> _DESCRIPTION OF THE TASK_:
Please take the lines from the one holding "### Wie kann ich mithelfen?" through the one holding "Die einfachste Möglichkeit" in the data below and copy them exactly.

|---|

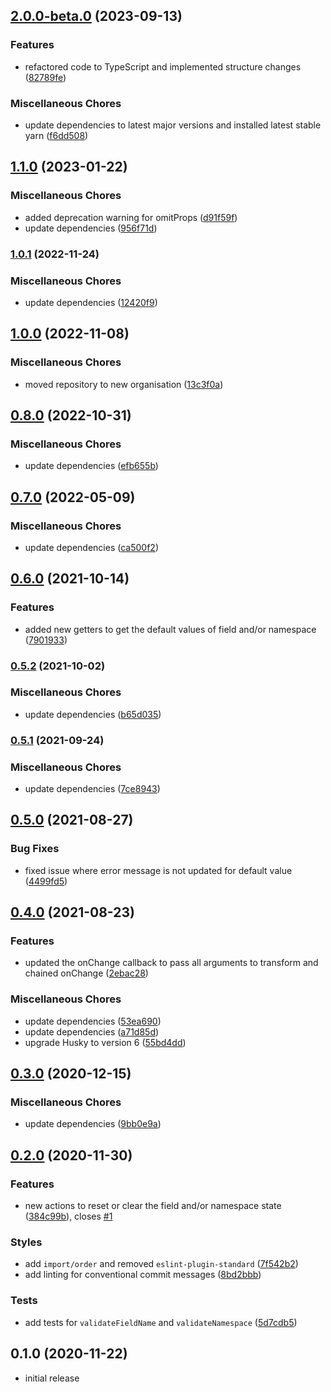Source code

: ## [2.0.0-beta.0](https://github.com/vijfdertien/react-bfm/compare/v1.1.0...v2.0.0-beta.0) (2023-09-13)

### Features

- refactored code to TypeScript and implemented structure changes ([82789fe](https://github.com/vijfdertien/react-bfm/commit/82789fee01827050705ef4a43a6ddaad42c00418))

### Miscellaneous Chores

- update dependencies to latest major versions and installed latest stable yarn ([f6dd508](https://github.com/vijfdertien/react-bfm/commit/f6dd508ec0db8305b223feb14486086e8175a2ae))

## [1.1.0](https://github.com/vijfdertien/react-bfm/compare/v1.0.1...v1.1.0) (2023-01-22)

### Miscellaneous Chores

- added deprecation warning for omitProps ([d91f59f](https://github.com/vijfdertien/react-bfm/commit/d91f59f68b371b0ba97f119cd1d4b919a87e8191))
- update dependencies ([956f71d](https://github.com/vijfdertien/react-bfm/commit/956f71d59f692dbcfa671681c7358f0e67e0ce3a))

### [1.0.1](https://github.com/vijfdertien/react-bfm/compare/v1.0.0...v1.0.1) (2022-11-24)

### Miscellaneous Chores

- update dependencies ([12420f9](https://github.com/vijfdertien/react-bfm/commit/12420f96be703e3323067b1d52a5947a5e7abc22))

## [1.0.0](https://github.com/vijfdertien/react-bfm/compare/v0.8.0...v1.0.0) (2022-11-08)

### Miscellaneous Chores

- moved repository to new organisation ([13c3f0a](https://github.com/vijfdertien/react-bfm/commit/13c3f0a42958de024426c87c5a92417b848510c1))

## [0.8.0](https://github.com/SeBassFox/react-bfm/compare/v0.7.0...v0.8.0) (2022-10-31)

### Miscellaneous Chores

- update dependencies ([efb655b](https://github.com/SeBassFox/react-bfm/commit/efb655b1ade8486a773b32899f02c00275486d65))

## [0.7.0](https://github.com/SeBassFox/react-bfm/compare/v0.6.0...v0.7.0) (2022-05-09)

### Miscellaneous Chores

- update dependencies ([ca500f2](https://github.com/SeBassFox/react-bfm/commit/ca500f23f7f33bd4f84296d9531e651e8587abd6))

## [0.6.0](https://github.com/SeBassFox/react-bfm/compare/v0.5.2...v0.6.0) (2021-10-14)

### Features

- added new getters to get the default values of field and/or namespace ([7901933](https://github.com/SeBassFox/react-bfm/commit/7901933f7d5603cc879148fe05033c0acdfdff4e))

### [0.5.2](https://github.com/SeBassFox/react-bfm/compare/v0.5.1...v0.5.2) (2021-10-02)

### Miscellaneous Chores

- update dependencies ([b65d035](https://github.com/SeBassFox/react-bfm/commit/b65d0350de78db7a70e98fc91f011a0440698bb3))

### [0.5.1](https://github.com/SeBassFox/react-bfm/compare/v0.5.0...v0.5.1) (2021-09-24)

### Miscellaneous Chores

- update dependencies ([7ce8943](https://github.com/SeBassFox/react-bfm/commit/7ce894356d42fe6155618a37e798e199394e3548))

## [0.5.0](https://github.com/SeBassFox/react-bfm/compare/v0.4.0...v0.5.0) (2021-08-27)

### Bug Fixes

- fixed issue where error message is not updated for default value ([4499fd5](https://github.com/SeBassFox/react-bfm/commit/4499fd544af491fe7812071127e9e3f4e32df06d))

## [0.4.0](https://github.com/SeBassFox/react-bfm/compare/v0.3.0...v0.4.0) (2021-08-23)

### Features

- updated the onChange callback to pass all arguments to transform and chained onChange ([2ebac28](https://github.com/SeBassFox/react-bfm/commit/2ebac2818f79c664654cc25281c882852bfda842))

### Miscellaneous Chores

- update dependencies ([53ea690](https://github.com/SeBassFox/react-bfm/commit/53ea690d19b21520de93ff63237c3cf54b362085))
- update dependencies ([a71d85d](https://github.com/SeBassFox/react-bfm/commit/a71d85de6e9a7437cca40a8ddfac67f993dd073c))
- upgrade Husky to version 6 ([55bd4dd](https://github.com/SeBassFox/react-bfm/commit/55bd4dd2f220bc4d2f7f10bbfb660d8dc6348426))

## [0.3.0](https://github.com/SeBassFox/react-bfm/compare/v0.2.0...v0.3.0) (2020-12-15)

### Miscellaneous Chores

- update dependencies ([9bb0e9a](https://github.com/SeBassFox/react-bfm/commit/9bb0e9ab3e5eb4f4cc7e0357b86d114da2a03fca))

## [0.2.0](https://github.com/SeBassFox/react-bfm/compare/v0.1.0...v0.2.0) (2020-11-30)

### Features

- new actions to reset or clear the field and/or namespace state ([384c99b](https://github.com/SeBassFox/react-bfm/commit/384c99bbc72c538c589740900f1871ec97badde5)), closes [#1](https://github.com/SeBassFox/react-bfm/issues/1)

### Styles

- add `import/order` and removed `eslint-plugin-standard` ([7f542b2](https://github.com/SeBassFox/react-bfm/commit/7f542b213f52d207855d6c05f4fd89bced9da1ab))
- add linting for conventional commit messages ([8bd2bbb](https://github.com/SeBassFox/react-bfm/commit/8bd2bbb66aa3aeb43f895aeff9d4c63b4e3a8716))

### Tests

- add tests for `validateFieldName` and `validateNamespace` ([5d7cdb5](https://github.com/SeBassFox/react-bfm/commit/5d7cdb5707d150c44a6d9e9d158d9ba2f1a6decc))

## 0.1.0 (2020-11-22)

- initial release
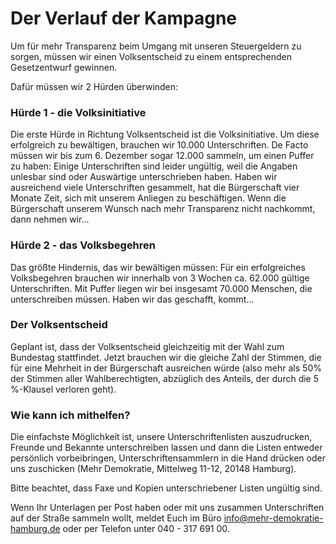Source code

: # Der Verlauf der Kampagne
Um für mehr Transparenz beim Umgang mit unseren Steuergeldern zu sorgen, müssen wir einen Volksentscheid zu einem entsprechenden Gesetzentwurf gewinnen.

Dafür müssen wir 2 Hürden überwinden:


### Hürde 1 - die Volksinitiative
Die erste Hürde in Richtung Volksentscheid ist die Volksinitiative. Um diese erfolgreich zu bewältigen, brauchen wir 10.000 Unterschriften. De Facto müssen wir bis zum 6. Dezember sogar 12.000 sammeln, um einen Puffer zu haben:  Einige Unterschriften sind leider ungültig, weil die Angaben unlesbar sind oder Auswärtige unterschrieben haben. Haben wir ausreichend viele Unterschriften gesammelt, hat die Bürgerschaft vier Monate Zeit, sich mit unserem Anliegen zu beschäftigen. Wenn die Bürgerschaft unserem Wunsch nach mehr Transparenz nicht nachkommt, dann nehmen wir...


### Hürde 2 - das Volksbegehren
Das größte Hindernis, das wir bewältigen müssen: Für ein erfolgreiches Volksbegehren brauchen wir innerhalb von 3 Wochen ca. 62.000 gültige Unterschriften. Mit Puffer liegen wir bei insgesamt 70.000 Menschen, die unterschreiben müssen. Haben wir das geschafft, kommt...


### Der Volksentscheid
Geplant ist, dass der Volksentscheid gleichzeitig mit der Wahl zum Bundestag stattfindet. Jetzt brauchen wir die gleiche Zahl der Stimmen, die für eine Mehrheit in der Bürgerschaft ausreichen würde (also mehr als 50% der Stimmen aller Wahlberechtigten, abzüglich des Anteils, der durch die 5 %-Klausel verloren geht).

### Wie kann ich mithelfen?
Die einfachste Möglichkeit ist, unsere Unterschriftenlisten auszudrucken, Freunde und Bekannte unterschreiben lassen und dann die Listen entweder persönlich vorbeibringen, Unterschriftensammlern in die Hand drücken oder uns zuschicken (Mehr Demokratie, Mittelweg 11-12, 20148 Hamburg).

Bitte beachtet, dass Faxe und Kopien unterschriebener Listen ungültig sind.

Wenn Ihr Unterlagen per Post haben oder mit uns zusammen Unterschriften auf der Straße sammeln wollt, meldet Euch im Büro info@mehr-demokratie-hamburg.de oder per Telefon unter 040 - 317 691 00.
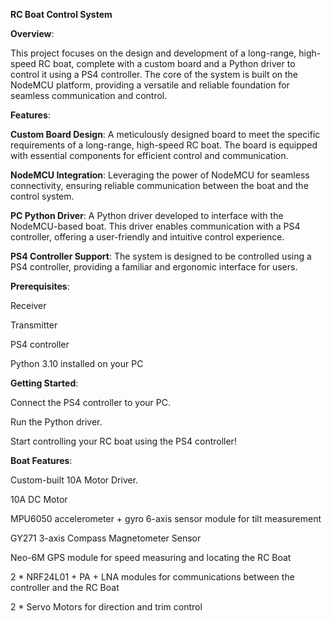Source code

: ******RC Boat Control System******

****Overview****:

  This project focuses on the design and development of a long-range, high-speed RC boat, complete with a custom board and a Python driver to control it using a PS4 controller. The core of the system is built on the NodeMCU platform, providing a versatile and reliable 
  foundation for seamless communication and control.

****Features****:

  **Custom Board Design**: A meticulously designed board to meet the specific requirements of a long-range, high-speed RC boat. The board is equipped with essential components for efficient control and communication.

  **NodeMCU Integration**: Leveraging the power of NodeMCU for seamless connectivity, ensuring reliable communication between the boat and the control system.

  **PC Python Driver**: A Python driver developed to interface with the NodeMCU-based boat. This driver enables communication with a PS4 controller, offering a user-friendly and intuitive control experience.

  **PS4 Controller Support**: The system is designed to be controlled using a PS4 controller, providing a familiar and ergonomic interface for users.

****Prerequisites****:

  Receiver
  
  Transmitter
  
  PS4 controller
  
  Python 3.10 installed on your PC

****Getting Started****:

  Connect the PS4 controller to your PC.
  
  Run the Python driver.
  
  Start controlling your RC boat using the PS4 controller!

****Boat Features****:

  Custom-built 10A Motor Driver.
  
  10A DC Motor
  
  MPU6050 accelerometer + gyro  6-axis sensor module for tilt measurement
  
  GY271 3-axis Compass Magnetometer Sensor
  
  Neo-6M GPS module for speed measuring and locating the RC Boat  
  
  2 * NRF24L01 + PA + LNA modules for communications between the controller and the RC Boat
  
  2 * Servo Motors for direction and trim control
  
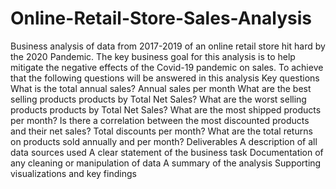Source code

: # Online-Retail-Store-Sales-Analysis
Business analysis of data from 2017-2019 of an online retail store hit hard by the 2020 Pandemic. The key business goal for this analysis is to help mitigate the negative effects of the Covid-19 pandemic on sales. To achieve that the following questions will be answered in this analysis Key questions  What is the total annual sales? Annual sales per month What are the best selling products products by Total Net Sales? What are the worst selling products products by Total Net Sales? What are the most shipped products per month? Is there a correlation between the most discounted products and their net sales? Total discounts per month? What are the total returns on products sold annually and per month? Deliverables  A description of all data sources used A clear statement of the business task Documentation of any cleaning or manipulation of data A summary of the analysis Supporting visualizations and key findings
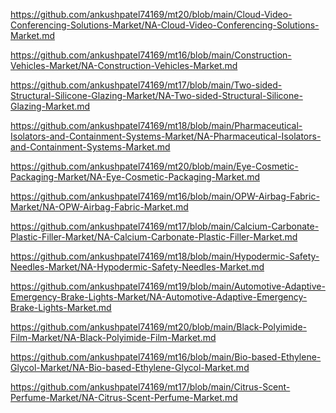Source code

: <p><a href="https://github.com/ankushpatel74169/mt20/blob/main/Cloud-Video-Conferencing-Solutions-Market/NA-Cloud-Video-Conferencing-Solutions-Market.md">https://github.com/ankushpatel74169/mt20/blob/main/Cloud-Video-Conferencing-Solutions-Market/NA-Cloud-Video-Conferencing-Solutions-Market.md</a></p><p><a href="https://github.com/ankushpatel74169/mt16/blob/main/Construction-Vehicles-Market/NA-Construction-Vehicles-Market.md">https://github.com/ankushpatel74169/mt16/blob/main/Construction-Vehicles-Market/NA-Construction-Vehicles-Market.md</a></p><p><a href="https://github.com/ankushpatel74169/mt17/blob/main/Two-sided-Structural-Silicone-Glazing-Market/NA-Two-sided-Structural-Silicone-Glazing-Market.md">https://github.com/ankushpatel74169/mt17/blob/main/Two-sided-Structural-Silicone-Glazing-Market/NA-Two-sided-Structural-Silicone-Glazing-Market.md</a></p><p><a href="https://github.com/ankushpatel74169/mt18/blob/main/Pharmaceutical-Isolators-and-Containment-Systems-Market/NA-Pharmaceutical-Isolators-and-Containment-Systems-Market.md">https://github.com/ankushpatel74169/mt18/blob/main/Pharmaceutical-Isolators-and-Containment-Systems-Market/NA-Pharmaceutical-Isolators-and-Containment-Systems-Market.md</a></p><p><a href="https://github.com/ankushpatel74169/mt20/blob/main/Eye-Cosmetic-Packaging-Market/NA-Eye-Cosmetic-Packaging-Market.md">https://github.com/ankushpatel74169/mt20/blob/main/Eye-Cosmetic-Packaging-Market/NA-Eye-Cosmetic-Packaging-Market.md</a></p><p><a href="https://github.com/ankushpatel74169/mt16/blob/main/OPW-Airbag-Fabric-Market/NA-OPW-Airbag-Fabric-Market.md">https://github.com/ankushpatel74169/mt16/blob/main/OPW-Airbag-Fabric-Market/NA-OPW-Airbag-Fabric-Market.md</a></p><p><a href="https://github.com/ankushpatel74169/mt17/blob/main/Calcium-Carbonate-Plastic-Filler-Market/NA-Calcium-Carbonate-Plastic-Filler-Market.md">https://github.com/ankushpatel74169/mt17/blob/main/Calcium-Carbonate-Plastic-Filler-Market/NA-Calcium-Carbonate-Plastic-Filler-Market.md</a></p><p><a href="https://github.com/ankushpatel74169/mt18/blob/main/Hypodermic-Safety-Needles-Market/NA-Hypodermic-Safety-Needles-Market.md">https://github.com/ankushpatel74169/mt18/blob/main/Hypodermic-Safety-Needles-Market/NA-Hypodermic-Safety-Needles-Market.md</a></p><p><a href="https://github.com/ankushpatel74169/mt19/blob/main/Automotive-Adaptive-Emergency-Brake-Lights-Market/NA-Automotive-Adaptive-Emergency-Brake-Lights-Market.md">https://github.com/ankushpatel74169/mt19/blob/main/Automotive-Adaptive-Emergency-Brake-Lights-Market/NA-Automotive-Adaptive-Emergency-Brake-Lights-Market.md</a></p><p><a href="https://github.com/ankushpatel74169/mt20/blob/main/Black-Polyimide-Film-Market/NA-Black-Polyimide-Film-Market.md">https://github.com/ankushpatel74169/mt20/blob/main/Black-Polyimide-Film-Market/NA-Black-Polyimide-Film-Market.md</a></p><p><a href="https://github.com/ankushpatel74169/mt16/blob/main/Bio-based-Ethylene-Glycol-Market/NA-Bio-based-Ethylene-Glycol-Market.md">https://github.com/ankushpatel74169/mt16/blob/main/Bio-based-Ethylene-Glycol-Market/NA-Bio-based-Ethylene-Glycol-Market.md</a></p><p><a href="https://github.com/ankushpatel74169/mt17/blob/main/Citrus-Scent-Perfume-Market/NA-Citrus-Scent-Perfume-Market.md">https://github.com/ankushpatel74169/mt17/blob/main/Citrus-Scent-Perfume-Market/NA-Citrus-Scent-Perfume-Market.md</a></p>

|---|

> _RESPONSE AREA_:
### Wie kann ich mithelfen?
Die einfachste Möglichkeit ist, unsere Unterschriftenlisten auszudrucken, Freunde und Bekannte unterschreiben lassen und dann die Listen entweder persönlich vorbeibringen, Unterschriftensammlern in die Hand drücken oder uns zuschicken (Mehr Demokratie, Mittelweg 11-12, 20148 Hamburg).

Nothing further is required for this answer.